Miria grips Isaac's legs as he shimmies out the window, cutting his hand in the process. Unbeknownst to either of them, the Rail Tracer enters the cabin just as Miria shrieks Isaac's name. Isaac exits the cabin altogether, clinging to the side ornamentation upside-down to lessen Miria's burden, and shouts in relief when Czeslaw's eyes flutter open. He does not notice that his cut is bleeding onto Czes' face, or that the blood zips back into the wound.
Isaac finally succeeds in reaching the metal piping between the wheels, where he slips under the car to untie Czeslaw's ropes while supporting Czes' body with his torso. The moment he reaches for Czes with his right hand, Czes slaps away the offending arm—and the momentum causes him to slip from Isaac's hold and from the train. In the blink of an eye, Isaac lunges forward to seize Czes with his right hand, his left gripping the train; the vibrations from the spurs of his cowboy boots bouncing against the ground make it all the more difficult for him to maintain his grip, and his fingers eventually slip. Miria climbs down to the wheels with more skill than Isaac had earlier and clutches his hand in the nick of time, her own hold on the train slipping as soon as she catches him.
The two embrace each other, shielding Czes between them to protect him from further harm. Isaac attempts and fails to lasso the train with his rope, but a stowaway clinging to the underside of the train snatches the lasso mid-air in a last-ditch attempt to save them. For the moment, she has; however, she is unable to maintain a hold on the lasso for long. The lasso once again falls and once again is saved—this time by the Rail Tracer. The Rail Tracer hands it over to Donny in a freight hold and orders him to pull. Donny does; Isaac and Miria are lifted into the air, soar over Goose and Jacuzzi having a rooftop showdown, and plummet over the car's other side. Goose and Jacuzzi having their rooftop showdown) and over onto the other side of the fright car.

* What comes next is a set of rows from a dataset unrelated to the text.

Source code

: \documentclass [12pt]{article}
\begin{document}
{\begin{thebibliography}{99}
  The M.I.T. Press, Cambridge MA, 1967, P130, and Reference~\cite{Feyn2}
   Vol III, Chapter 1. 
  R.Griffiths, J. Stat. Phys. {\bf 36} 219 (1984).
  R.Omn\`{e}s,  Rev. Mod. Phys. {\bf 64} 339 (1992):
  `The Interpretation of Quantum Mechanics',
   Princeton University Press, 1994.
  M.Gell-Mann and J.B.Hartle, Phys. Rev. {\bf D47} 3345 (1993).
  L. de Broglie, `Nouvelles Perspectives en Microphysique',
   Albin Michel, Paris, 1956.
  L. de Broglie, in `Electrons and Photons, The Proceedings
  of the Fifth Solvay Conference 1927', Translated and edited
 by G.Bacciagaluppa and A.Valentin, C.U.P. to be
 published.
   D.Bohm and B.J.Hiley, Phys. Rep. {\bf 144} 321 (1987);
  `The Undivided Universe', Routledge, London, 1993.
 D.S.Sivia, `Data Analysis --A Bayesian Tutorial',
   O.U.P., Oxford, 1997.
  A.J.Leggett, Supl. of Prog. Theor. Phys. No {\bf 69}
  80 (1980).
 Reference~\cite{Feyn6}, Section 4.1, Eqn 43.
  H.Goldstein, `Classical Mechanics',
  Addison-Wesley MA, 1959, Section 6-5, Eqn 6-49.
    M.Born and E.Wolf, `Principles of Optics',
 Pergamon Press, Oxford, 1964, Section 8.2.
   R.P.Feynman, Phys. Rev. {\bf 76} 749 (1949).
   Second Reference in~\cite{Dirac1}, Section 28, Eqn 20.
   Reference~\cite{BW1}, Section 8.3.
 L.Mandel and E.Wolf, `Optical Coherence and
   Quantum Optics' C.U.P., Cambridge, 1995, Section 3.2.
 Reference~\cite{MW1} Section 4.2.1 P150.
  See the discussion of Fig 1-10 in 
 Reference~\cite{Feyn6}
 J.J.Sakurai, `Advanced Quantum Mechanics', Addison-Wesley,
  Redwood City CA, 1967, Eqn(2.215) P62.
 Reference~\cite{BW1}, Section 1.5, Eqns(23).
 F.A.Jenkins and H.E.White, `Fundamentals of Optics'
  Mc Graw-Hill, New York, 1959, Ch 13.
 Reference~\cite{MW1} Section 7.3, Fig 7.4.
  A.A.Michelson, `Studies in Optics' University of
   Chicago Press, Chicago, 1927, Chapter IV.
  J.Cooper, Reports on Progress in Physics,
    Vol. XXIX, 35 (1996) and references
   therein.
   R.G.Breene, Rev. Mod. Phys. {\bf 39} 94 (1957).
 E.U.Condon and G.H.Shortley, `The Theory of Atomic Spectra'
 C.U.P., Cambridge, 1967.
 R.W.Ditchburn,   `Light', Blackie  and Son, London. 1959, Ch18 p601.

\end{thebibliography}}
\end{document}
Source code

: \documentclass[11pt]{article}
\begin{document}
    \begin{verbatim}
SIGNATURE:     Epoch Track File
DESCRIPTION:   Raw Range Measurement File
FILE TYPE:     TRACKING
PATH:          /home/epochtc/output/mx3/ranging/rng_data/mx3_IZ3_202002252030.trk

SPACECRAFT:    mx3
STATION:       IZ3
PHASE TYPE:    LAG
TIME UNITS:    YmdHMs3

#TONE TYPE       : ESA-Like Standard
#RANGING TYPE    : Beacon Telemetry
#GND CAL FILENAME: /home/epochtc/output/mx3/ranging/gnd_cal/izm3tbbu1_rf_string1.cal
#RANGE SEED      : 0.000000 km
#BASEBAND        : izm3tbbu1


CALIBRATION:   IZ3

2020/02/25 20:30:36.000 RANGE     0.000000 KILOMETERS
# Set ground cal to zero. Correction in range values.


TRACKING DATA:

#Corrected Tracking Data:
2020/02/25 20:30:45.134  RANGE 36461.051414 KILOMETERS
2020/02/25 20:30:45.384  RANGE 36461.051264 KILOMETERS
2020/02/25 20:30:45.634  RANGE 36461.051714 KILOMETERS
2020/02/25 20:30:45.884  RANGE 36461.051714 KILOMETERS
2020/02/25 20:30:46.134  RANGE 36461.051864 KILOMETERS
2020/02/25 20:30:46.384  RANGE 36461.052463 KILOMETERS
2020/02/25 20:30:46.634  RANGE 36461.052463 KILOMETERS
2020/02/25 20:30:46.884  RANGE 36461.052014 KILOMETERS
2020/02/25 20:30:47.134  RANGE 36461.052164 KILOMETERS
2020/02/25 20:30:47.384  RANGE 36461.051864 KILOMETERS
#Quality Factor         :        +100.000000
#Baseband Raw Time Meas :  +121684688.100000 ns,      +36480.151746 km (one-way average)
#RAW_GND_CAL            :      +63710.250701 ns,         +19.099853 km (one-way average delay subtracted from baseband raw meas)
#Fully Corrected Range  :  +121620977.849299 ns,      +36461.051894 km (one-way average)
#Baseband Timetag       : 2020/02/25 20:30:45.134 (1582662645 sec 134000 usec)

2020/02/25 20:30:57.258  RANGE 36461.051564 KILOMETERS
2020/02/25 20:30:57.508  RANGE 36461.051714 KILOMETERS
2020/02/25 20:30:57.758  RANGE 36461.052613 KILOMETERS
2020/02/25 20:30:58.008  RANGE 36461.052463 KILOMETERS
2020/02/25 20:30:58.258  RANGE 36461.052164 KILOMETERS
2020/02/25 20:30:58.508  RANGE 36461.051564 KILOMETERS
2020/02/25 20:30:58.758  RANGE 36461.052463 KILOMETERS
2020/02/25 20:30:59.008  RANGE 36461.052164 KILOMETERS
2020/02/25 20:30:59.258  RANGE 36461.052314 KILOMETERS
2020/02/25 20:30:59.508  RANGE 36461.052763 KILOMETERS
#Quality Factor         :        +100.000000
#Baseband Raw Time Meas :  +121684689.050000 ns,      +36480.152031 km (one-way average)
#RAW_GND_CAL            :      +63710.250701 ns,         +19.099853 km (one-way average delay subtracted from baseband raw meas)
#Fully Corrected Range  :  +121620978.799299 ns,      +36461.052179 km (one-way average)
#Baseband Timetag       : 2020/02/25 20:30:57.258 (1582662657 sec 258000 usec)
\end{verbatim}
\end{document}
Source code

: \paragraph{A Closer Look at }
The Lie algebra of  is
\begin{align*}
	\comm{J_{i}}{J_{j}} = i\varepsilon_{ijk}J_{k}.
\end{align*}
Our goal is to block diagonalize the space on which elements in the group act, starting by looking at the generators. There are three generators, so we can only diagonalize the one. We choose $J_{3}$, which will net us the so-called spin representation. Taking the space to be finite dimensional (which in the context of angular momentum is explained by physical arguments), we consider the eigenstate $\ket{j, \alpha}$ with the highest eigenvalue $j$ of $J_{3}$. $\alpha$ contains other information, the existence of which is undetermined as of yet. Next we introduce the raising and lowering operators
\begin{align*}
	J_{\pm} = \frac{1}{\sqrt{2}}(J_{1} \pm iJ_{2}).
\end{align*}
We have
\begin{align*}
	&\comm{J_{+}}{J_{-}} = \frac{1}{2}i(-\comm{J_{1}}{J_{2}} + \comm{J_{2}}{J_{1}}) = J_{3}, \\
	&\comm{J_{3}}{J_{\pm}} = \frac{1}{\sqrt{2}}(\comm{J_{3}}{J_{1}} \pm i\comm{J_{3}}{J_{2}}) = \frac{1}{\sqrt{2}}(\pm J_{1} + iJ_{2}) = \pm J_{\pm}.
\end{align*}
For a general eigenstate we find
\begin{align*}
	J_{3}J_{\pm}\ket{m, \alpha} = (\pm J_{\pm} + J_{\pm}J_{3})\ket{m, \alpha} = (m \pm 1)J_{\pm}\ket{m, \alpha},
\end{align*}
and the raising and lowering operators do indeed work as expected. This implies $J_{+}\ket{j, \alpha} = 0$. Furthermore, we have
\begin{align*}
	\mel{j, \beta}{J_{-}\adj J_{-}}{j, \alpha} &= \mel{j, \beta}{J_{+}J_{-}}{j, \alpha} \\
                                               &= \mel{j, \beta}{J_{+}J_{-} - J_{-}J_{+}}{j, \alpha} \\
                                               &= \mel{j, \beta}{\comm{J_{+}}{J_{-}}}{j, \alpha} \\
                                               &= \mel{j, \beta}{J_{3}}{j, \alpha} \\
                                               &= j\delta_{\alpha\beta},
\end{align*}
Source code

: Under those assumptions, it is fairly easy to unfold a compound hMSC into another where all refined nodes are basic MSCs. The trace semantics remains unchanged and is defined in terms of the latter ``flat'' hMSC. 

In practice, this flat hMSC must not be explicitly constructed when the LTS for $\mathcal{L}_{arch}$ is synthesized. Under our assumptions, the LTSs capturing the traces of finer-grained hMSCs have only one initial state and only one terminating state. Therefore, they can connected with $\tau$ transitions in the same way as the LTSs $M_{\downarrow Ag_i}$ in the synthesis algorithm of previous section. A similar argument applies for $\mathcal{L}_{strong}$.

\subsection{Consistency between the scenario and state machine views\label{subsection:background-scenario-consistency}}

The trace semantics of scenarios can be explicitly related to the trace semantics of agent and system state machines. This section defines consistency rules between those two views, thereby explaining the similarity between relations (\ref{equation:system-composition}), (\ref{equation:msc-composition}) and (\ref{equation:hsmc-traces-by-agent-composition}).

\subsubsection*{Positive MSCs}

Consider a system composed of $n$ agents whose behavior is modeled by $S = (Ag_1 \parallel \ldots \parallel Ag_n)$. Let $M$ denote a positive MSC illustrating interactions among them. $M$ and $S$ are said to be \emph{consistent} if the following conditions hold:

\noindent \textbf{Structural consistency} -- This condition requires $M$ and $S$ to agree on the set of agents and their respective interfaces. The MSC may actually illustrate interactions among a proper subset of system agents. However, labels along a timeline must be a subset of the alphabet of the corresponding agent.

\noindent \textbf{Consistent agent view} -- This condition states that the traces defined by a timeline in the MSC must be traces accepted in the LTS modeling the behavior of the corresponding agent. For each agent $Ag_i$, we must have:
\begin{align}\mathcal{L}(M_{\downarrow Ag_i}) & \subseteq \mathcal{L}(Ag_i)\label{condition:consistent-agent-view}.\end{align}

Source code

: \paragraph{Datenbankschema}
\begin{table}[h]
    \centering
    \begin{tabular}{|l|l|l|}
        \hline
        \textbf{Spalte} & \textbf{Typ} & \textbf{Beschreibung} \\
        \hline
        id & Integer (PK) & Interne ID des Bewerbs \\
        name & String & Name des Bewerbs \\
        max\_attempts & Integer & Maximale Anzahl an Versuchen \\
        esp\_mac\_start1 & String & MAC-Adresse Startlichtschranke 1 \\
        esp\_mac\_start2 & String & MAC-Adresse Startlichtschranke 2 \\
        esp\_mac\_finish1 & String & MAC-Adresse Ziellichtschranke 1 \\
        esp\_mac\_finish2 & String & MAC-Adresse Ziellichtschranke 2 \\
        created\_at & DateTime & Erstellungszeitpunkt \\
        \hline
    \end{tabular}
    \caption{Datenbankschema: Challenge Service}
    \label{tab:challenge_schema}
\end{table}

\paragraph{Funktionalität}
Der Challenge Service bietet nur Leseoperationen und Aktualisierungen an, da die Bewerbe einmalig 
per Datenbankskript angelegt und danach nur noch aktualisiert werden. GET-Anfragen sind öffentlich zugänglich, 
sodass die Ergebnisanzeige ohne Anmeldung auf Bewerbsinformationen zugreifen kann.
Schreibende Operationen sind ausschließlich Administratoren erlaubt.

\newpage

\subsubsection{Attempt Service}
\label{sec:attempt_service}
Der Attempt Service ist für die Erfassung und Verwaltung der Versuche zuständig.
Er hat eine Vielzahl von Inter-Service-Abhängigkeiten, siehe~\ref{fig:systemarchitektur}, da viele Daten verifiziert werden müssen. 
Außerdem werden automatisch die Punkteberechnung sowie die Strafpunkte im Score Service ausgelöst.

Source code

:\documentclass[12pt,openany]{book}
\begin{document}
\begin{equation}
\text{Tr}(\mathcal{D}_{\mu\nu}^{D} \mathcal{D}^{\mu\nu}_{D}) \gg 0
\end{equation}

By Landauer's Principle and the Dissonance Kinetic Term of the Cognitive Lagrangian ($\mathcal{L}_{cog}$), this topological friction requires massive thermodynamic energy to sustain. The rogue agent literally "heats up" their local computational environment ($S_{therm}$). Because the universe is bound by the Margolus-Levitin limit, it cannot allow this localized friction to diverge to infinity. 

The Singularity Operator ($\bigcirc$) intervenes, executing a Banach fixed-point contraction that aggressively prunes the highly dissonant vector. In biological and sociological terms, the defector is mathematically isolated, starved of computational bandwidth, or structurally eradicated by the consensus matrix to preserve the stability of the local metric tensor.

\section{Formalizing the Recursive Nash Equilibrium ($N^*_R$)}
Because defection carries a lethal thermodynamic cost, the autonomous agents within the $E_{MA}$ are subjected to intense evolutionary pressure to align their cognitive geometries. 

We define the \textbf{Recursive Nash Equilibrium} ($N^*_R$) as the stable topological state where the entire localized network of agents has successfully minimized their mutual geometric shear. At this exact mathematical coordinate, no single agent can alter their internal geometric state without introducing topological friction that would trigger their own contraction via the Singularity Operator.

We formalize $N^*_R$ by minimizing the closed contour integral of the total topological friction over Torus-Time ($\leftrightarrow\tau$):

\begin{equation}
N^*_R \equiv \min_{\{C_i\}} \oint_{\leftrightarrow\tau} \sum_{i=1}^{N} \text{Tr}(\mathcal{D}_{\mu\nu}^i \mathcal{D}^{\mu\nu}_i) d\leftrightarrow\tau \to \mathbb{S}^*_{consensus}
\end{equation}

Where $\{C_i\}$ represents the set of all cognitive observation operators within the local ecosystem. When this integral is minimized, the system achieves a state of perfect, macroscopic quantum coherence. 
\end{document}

Isaac and Miria barely manage to hoist themselves and their charge onto the roof, where they rest for a brief second before scrambling to perform CPR and heart massages on Czeslaw. These valiant efforts see no results. At the sound of an explosion, they turn to see a silhouetted Goose and Jacuzzi standing on the last car. One of the silhouettes falls off the roof, and another explosion sounds off behind the train.
Though Isaac and Miria would normally have lost their wits at such a sight, the severity of the situation is enough to keep them rational. Seconds later, the mass of bloodflesh comprising Czes' lost limbs streams across the roof in their direction. Assuming that it is the Rail Tracer, they first try to take Czes and run before throwing themselves over his body as a last defensive measure; despite their efforts, the flesh seeps through every gap in their defense. The silence is shattered by the sound of another huge explosion, after which the two finally realize that the bloodflesh is gone. Furthermore, Czes' limbs have been fully restored.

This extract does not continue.